Argos - Igoumenitsa : à travers le Péloponneige

Nous sommes accueillis à Argos par quelques flocons de neige. Tout le monde dans dans la rue sourit, prend des photos ou filme. Toute la ville se couvre de blanc, et le patron d'un café nous dit qu'il n'a pas vu ca depuis 1983... Et nous sommes peut-être les seuls à ne pas nous émerveiller de toute cette neige, car on doit dormir en tente cette nuit-là, et les prochaines. Au chaud, un gyros dans les mains, on regarde à travers les vitres du resto en pensant à la suite du voyage... Une accalmie nous permet de faire un rapide tour dans la ville et de trouver un immeuble en construction qui pourrait nous offrir un abri pour la nuit. On reste au café jusqu'à la nuit car la neige n'en finit pas de tomber, puis on file comme des cambrioleurs dans le bâtiment vide, on monte la tente à la vitesse de l'éclair pendant que de l'eau chauffe pour une bouillotte et on se glisse dans les sacs de couchage, et on réussit notre pari : ne pas avoir froid. Dormir en tente alors qu'il neige à gros flocons à quelques mètres, ça c'est fait !

 

Pendant ce temps-là, à quelques milliers de kilomètres à l'Ouest, un petit bout d'chou pointe le bout de son nez ou de son pied...

Argos sous la neige

Le lendemain, le ciel bleu est de retour et le soleil a du boulot pour faire fondre ce paysage tout blanc. 

 

Un sac poubelle enfilé sur chaque jambe pour marcher dans la neige, on commence à arpenter le site de Mycènes, la ville du roi Agamemnon (qui mena l'expédition des Grecs contre Troie pour retrouver Hélène, la femme du frère d'Agamemnon, enlevée par Pâris). C'est là que le roi aurait été assassiné par sa femme Clytemnestre et son amant à son retour de la guerre, puis que ces derniers auraient à leur tour été tués par Oreste et Electre (les enfants d'Agamemnon et de Clytemnestre)en représailles. Le palais  à l'histoire sanglante semble pourtant bien paisible sous la neige.
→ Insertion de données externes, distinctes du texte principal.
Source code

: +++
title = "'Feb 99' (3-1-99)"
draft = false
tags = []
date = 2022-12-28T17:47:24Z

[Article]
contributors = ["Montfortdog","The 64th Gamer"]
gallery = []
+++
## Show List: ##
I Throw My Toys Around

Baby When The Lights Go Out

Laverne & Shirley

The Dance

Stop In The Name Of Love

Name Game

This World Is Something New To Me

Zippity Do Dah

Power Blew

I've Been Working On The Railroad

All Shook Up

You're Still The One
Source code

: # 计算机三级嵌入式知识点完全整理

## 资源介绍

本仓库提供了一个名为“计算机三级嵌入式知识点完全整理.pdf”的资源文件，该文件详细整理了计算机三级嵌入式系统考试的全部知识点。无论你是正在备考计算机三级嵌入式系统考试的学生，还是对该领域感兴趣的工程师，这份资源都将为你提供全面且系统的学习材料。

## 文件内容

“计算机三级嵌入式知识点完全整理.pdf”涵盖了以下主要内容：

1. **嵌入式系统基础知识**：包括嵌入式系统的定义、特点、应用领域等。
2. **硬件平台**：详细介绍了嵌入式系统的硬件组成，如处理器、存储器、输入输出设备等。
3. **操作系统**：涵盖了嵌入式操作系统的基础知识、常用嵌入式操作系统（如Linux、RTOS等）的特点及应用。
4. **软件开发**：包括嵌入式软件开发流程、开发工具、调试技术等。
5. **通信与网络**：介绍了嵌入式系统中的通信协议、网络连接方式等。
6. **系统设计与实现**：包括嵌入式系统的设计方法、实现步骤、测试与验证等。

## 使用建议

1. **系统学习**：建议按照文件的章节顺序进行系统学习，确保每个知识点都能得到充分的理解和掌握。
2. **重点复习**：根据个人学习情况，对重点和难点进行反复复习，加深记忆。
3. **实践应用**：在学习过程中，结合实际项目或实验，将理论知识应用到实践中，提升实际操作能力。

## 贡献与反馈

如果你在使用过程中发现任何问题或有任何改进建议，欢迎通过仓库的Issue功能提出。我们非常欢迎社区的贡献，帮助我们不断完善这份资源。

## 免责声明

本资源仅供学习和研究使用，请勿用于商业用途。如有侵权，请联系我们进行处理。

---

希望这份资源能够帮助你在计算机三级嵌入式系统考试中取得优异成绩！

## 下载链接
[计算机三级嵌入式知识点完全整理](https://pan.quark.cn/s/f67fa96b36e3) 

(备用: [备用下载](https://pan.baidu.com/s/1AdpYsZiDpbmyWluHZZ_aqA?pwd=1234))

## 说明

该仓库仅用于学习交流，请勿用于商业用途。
Le masque mortuaire royal devant lequel l'archéologue Heinrich Schliemann déclara : "J'ai regardé le visage d'Agamemnon".

La tombe de Clytemnestre

 

La Grèce enneigée : c'est un peu un privilège de pouvoir voir ça, car ça n'arrive pas si souvent... C'est impressionnant aussi de voir comme un petit voile blanc embellit le moindre paysage (et a fortiori à des paysages déjà beaux), et lui donne une certaine quiétude. 

 

Après les mosquées, c'est dans une petite église orthodoxe dans un village du Péloponnèse qu'on se réfugiera pour une nuit particulièrement fraîche. On dort sous le regard - bienfaisant ou désapprobateur, on ne le saura pas - des icônes, mais on ne croisera pas âme qui vive. Au petit matin, on découvre en voulant boire que l'eau de nos bidons s'est transformée en gros glaçon ; les câbles de vitesses sur nos vélos sont gelés : il ne nous reste plus qu'à attendre que les températures se réchauffent...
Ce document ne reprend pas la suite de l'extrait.